India's space mission to send a satellite to Mars

India's space mission to send a satellite to Mars
New Delhi: After a successful moon mission, the Union Cabinet gave the go-ahead to India's first mission to Mars. The Cabinet, at a meeting chaired by Prime Minister Manmohan Singh on Friday, cleared the proposal of Department of Space to put a satellite in an orbit around Mars to study the Red Planet, sources said.

If the mission succeeds, India will be the sixth country to do so after US, Russia, Europe, Japan and China.

The Indian Space Research Organisation (ISRO) is expected to launch a Mars Orbiter as early as November next year with a 25kg scientific payload. A rocket will blast off from the south-eastern coast of India, dropping the satellite into deep space, which will then travel onto Mars to achieve orbit, a senior scientist said.
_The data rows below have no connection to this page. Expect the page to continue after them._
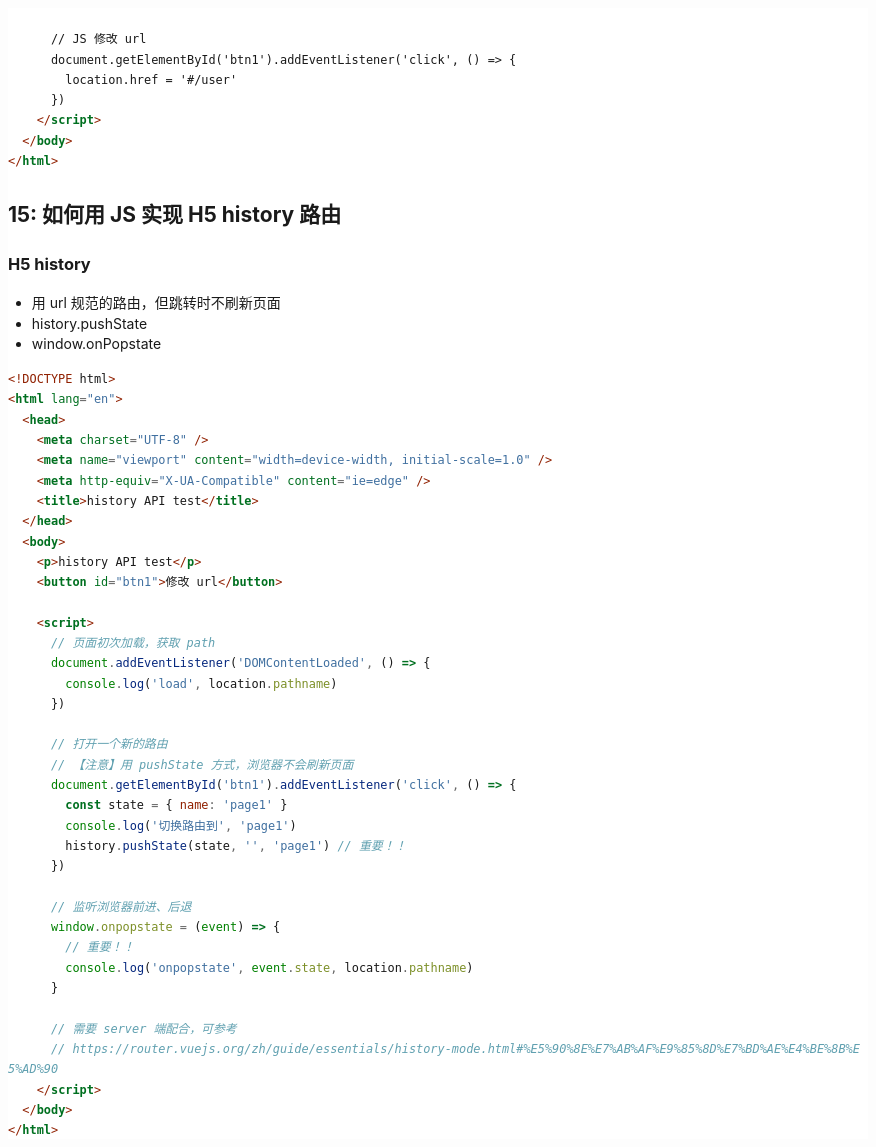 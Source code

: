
 ```html

      // JS 修改 url
      document.getElementById('btn1').addEventListener('click', () => {
        location.href = '#/user'
      })
    </script>
  </body>
</html>
```

## 15: 如何用 JS 实现 H5 history 路由

### H5 history

- 用 url 规范的路由，但跳转时不刷新页面
- history.pushState
- window.onPopstate

```html
<!DOCTYPE html>
<html lang="en">
  <head>
    <meta charset="UTF-8" />
    <meta name="viewport" content="width=device-width, initial-scale=1.0" />
    <meta http-equiv="X-UA-Compatible" content="ie=edge" />
    <title>history API test</title>
  </head>
  <body>
    <p>history API test</p>
    <button id="btn1">修改 url</button>

    <script>
      // 页面初次加载，获取 path
      document.addEventListener('DOMContentLoaded', () => {
        console.log('load', location.pathname)
      })

      // 打开一个新的路由
      // 【注意】用 pushState 方式，浏览器不会刷新页面
      document.getElementById('btn1').addEventListener('click', () => {
        const state = { name: 'page1' }
        console.log('切换路由到', 'page1')
        history.pushState(state, '', 'page1') // 重要！！
      })

      // 监听浏览器前进、后退
      window.onpopstate = (event) => {
        // 重要！！
        console.log('onpopstate', event.state, location.pathname)
      }

      // 需要 server 端配合，可参考
      // https://router.vuejs.org/zh/guide/essentials/history-mode.html#%E5%90%8E%E7%AB%AF%E9%85%8D%E7%BD%AE%E4%BE%8B%E5%AD%90
    </script>
  </body>
</html>
```

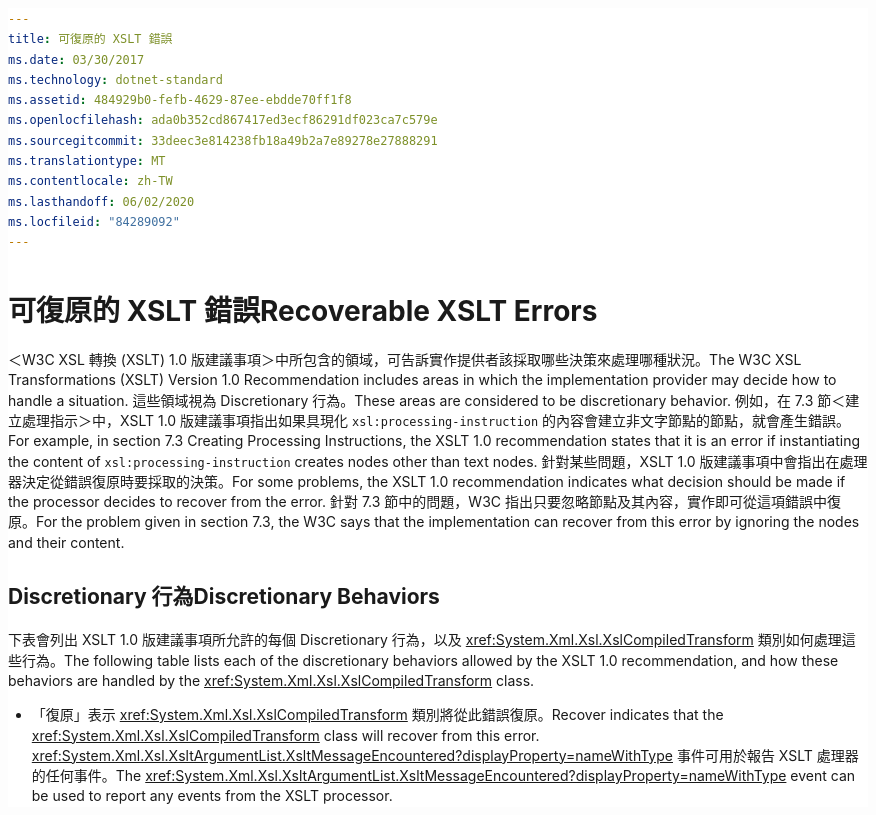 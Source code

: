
 ```yaml
---
title: 可復原的 XSLT 錯誤
ms.date: 03/30/2017
ms.technology: dotnet-standard
ms.assetid: 484929b0-fefb-4629-87ee-ebdde70ff1f8
ms.openlocfilehash: ada0b352cd867417ed3ecf86291df023ca7c579e
ms.sourcegitcommit: 33deec3e814238fb18a49b2a7e89278e27888291
ms.translationtype: MT
ms.contentlocale: zh-TW
ms.lasthandoff: 06/02/2020
ms.locfileid: "84289092"
---
```

# <a name="recoverable-xslt-errors"></a><span data-ttu-id="ded99-102">可復原的 XSLT 錯誤</span><span class="sxs-lookup"><span data-stu-id="ded99-102">Recoverable XSLT Errors</span></span>
<span data-ttu-id="ded99-103">＜W3C XSL 轉換 (XSLT) 1.0 版建議事項＞中所包含的領域，可告訴實作提供者該採取哪些決策來處理哪種狀況。</span><span class="sxs-lookup"><span data-stu-id="ded99-103">The W3C XSL Transformations (XSLT) Version 1.0 Recommendation includes areas in which the implementation provider may decide how to handle a situation.</span></span> <span data-ttu-id="ded99-104">這些領域視為 Discretionary 行為。</span><span class="sxs-lookup"><span data-stu-id="ded99-104">These areas are considered to be discretionary behavior.</span></span> <span data-ttu-id="ded99-105">例如，在 7.3 節＜建立處理指示＞中，XSLT 1.0 版建議事項指出如果具現化 `xsl:processing-instruction` 的內容會建立非文字節點的節點，就會產生錯誤。</span><span class="sxs-lookup"><span data-stu-id="ded99-105">For example, in section 7.3 Creating Processing Instructions, the XSLT 1.0 recommendation states that it is an error if instantiating the content of `xsl:processing-instruction` creates nodes other than text nodes.</span></span> <span data-ttu-id="ded99-106">針對某些問題，XSLT 1.0 版建議事項中會指出在處理器決定從錯誤復原時要採取的決策。</span><span class="sxs-lookup"><span data-stu-id="ded99-106">For some problems, the XSLT 1.0 recommendation indicates what decision should be made if the processor decides to recover from the error.</span></span> <span data-ttu-id="ded99-107">針對 7.3 節中的問題，W3C 指出只要忽略節點及其內容，實作即可從這項錯誤中復原。</span><span class="sxs-lookup"><span data-stu-id="ded99-107">For the problem given in section 7.3, the W3C says that the implementation can recover from this error by ignoring the nodes and their content.</span></span>  
  
## <a name="discretionary-behaviors"></a><span data-ttu-id="ded99-108">Discretionary 行為</span><span class="sxs-lookup"><span data-stu-id="ded99-108">Discretionary Behaviors</span></span>  
 <span data-ttu-id="ded99-109">下表會列出 XSLT 1.0 版建議事項所允許的每個 Discretionary 行為，以及 <xref:System.Xml.Xsl.XslCompiledTransform> 類別如何處理這些行為。</span><span class="sxs-lookup"><span data-stu-id="ded99-109">The following table lists each of the discretionary behaviors allowed by the XSLT 1.0 recommendation, and how these behaviors are handled by the <xref:System.Xml.Xsl.XslCompiledTransform> class.</span></span>  
  
- <span data-ttu-id="ded99-110">「復原」表示 <xref:System.Xml.Xsl.XslCompiledTransform> 類別將從此錯誤復原。</span><span class="sxs-lookup"><span data-stu-id="ded99-110">Recover indicates that the <xref:System.Xml.Xsl.XslCompiledTransform> class will recover from this error.</span></span> <span data-ttu-id="ded99-111"><xref:System.Xml.Xsl.XsltArgumentList.XsltMessageEncountered?displayProperty=nameWithType> 事件可用於報告 XSLT 處理器的任何事件。</span><span class="sxs-lookup"><span data-stu-id="ded99-111">The <xref:System.Xml.Xsl.XsltArgumentList.XsltMessageEncountered?displayProperty=nameWithType> event can be used to report any events from the XSLT processor.</span></span>  
   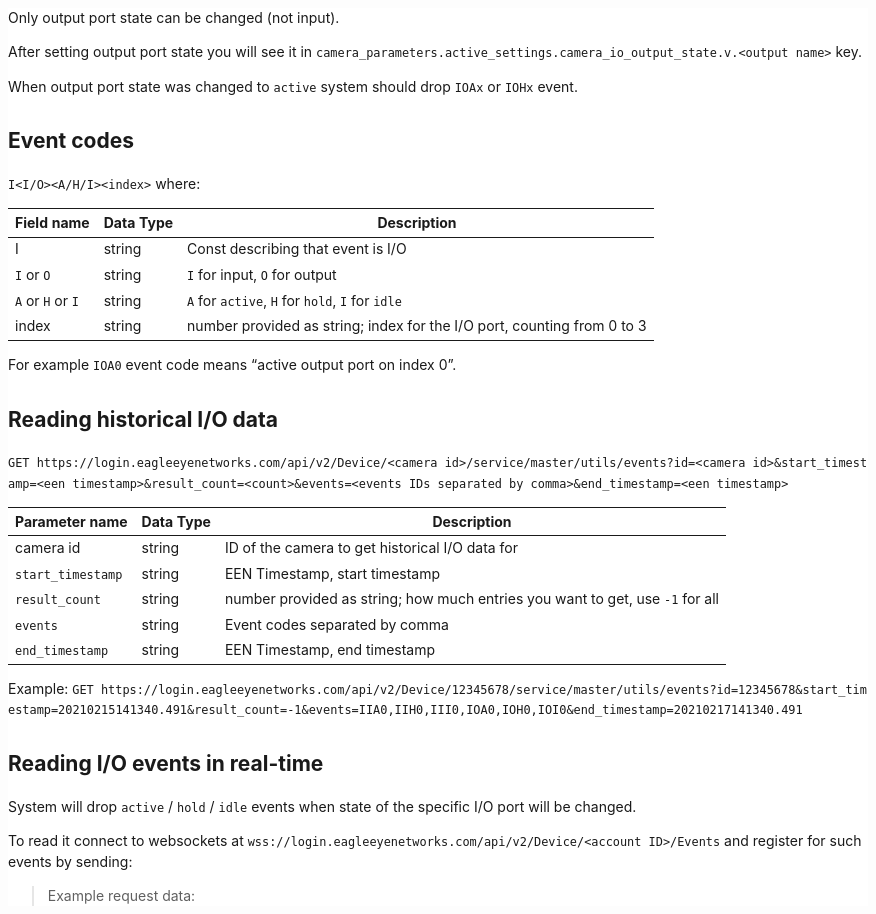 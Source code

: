 Only output port state can be changed (not input).

After setting output port state you will see it in `camera_parameters.active_settings.camera_io_output_state.v.<output name>` key.

When output port state was changed to `active` system should drop `IOAx` or `IOHx` event.


## Event codes


`I<I/O><A/H/I><index>` where:

Field name          | Data Type | Description
---------           | --------- | -----------
I                   | string    | Const describing that event is I/O
`I` or `O`          | string    | `I` for input, `O` for output
`A` or `H` or `I`   | string    | `A` for `active`, `H` for `hold`, `I` for `idle`
index               | string    | number provided as string; index for the I/O port, counting from 0 to 3

For example `IOA0` event code means “active output port on index 0”.


## Reading historical I/O data


`GET https://login.eagleeyenetworks.com/api/v2/Device/<camera id>/service/master/utils/events?id=<camera id>&start_timestamp=<een timestamp>&result_count=<count>&events=<events IDs separated by comma>&end_timestamp=<een timestamp>`

Parameter name      | Data Type | Description
---------           | --------- | -----------
camera id           | string   | ID of the camera to get historical I/O data for
`start_timestamp`   | string   | EEN Timestamp, start timestamp
`result_count`      | string   | number provided as string; how much entries you want to get, use `-1` for all
`events`            | string   | Event codes separated by comma
`end_timestamp`     | string   | EEN Timestamp, end timestamp

Example:
`GET https://login.eagleeyenetworks.com/api/v2/Device/12345678/service/master/utils/events?id=12345678&start_timestamp=20210215141340.491&result_count=-1&events=IIA0,IIH0,III0,IOA0,IOH0,IOI0&end_timestamp=20210217141340.491`


## Reading I/O events in real-time


System will drop `active` / `hold` / `idle` events when state of the specific I/O port will be changed.

To read it connect to websockets at `wss://login.eagleeyenetworks.com/api/v2/Device/<account ID>/Events` and register for such events by sending:

> Example request data:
ISRO scientists expect the satellite to orbit at less than 100 km (62 miles) above Mars.

The Rs 450-crore mission is expected to be launched from India's spaceport - Sriharikota in Andhra Pradesh - and will take nearly 300 days to reach the Martian orbit.

The Mars mission, which will study its atmosphere, will be launched by an extended version of ISRO's warhorse rocket - the Polar Satellite Launch Vehicle (PSLV).

If the ISRO fails to launch the Mars Mission next year, other opportunities are available in 2016 and 2018. The orbiter will be placed in an orbit of 500 x 80,000 km around Mars and has a tentative scientific objective for studying the climate, geology, origin, evolution and sustainability of life on the planet.

Scientific payloads have been short-listed by ISRO's Advisory Committee for Space Sciences (ADCOS) review committee.

Baseline, solar array and reflector configuration of the satellite have been finalised.

The plan has drawn criticism in a country suffering from high levels of malnutrition and power shortages. But India has long argued that technology developed in its space programme has practical applications to everyday life.

India's space exploration programme began in 1962. Four years ago, its Chandrayaan satellite found evidence of water on the moon. India is now looking at landing a wheeled rover on the Moon in 2014.

Last year, a Chinese Russian probe failed in a bid to send a satellite to Mars.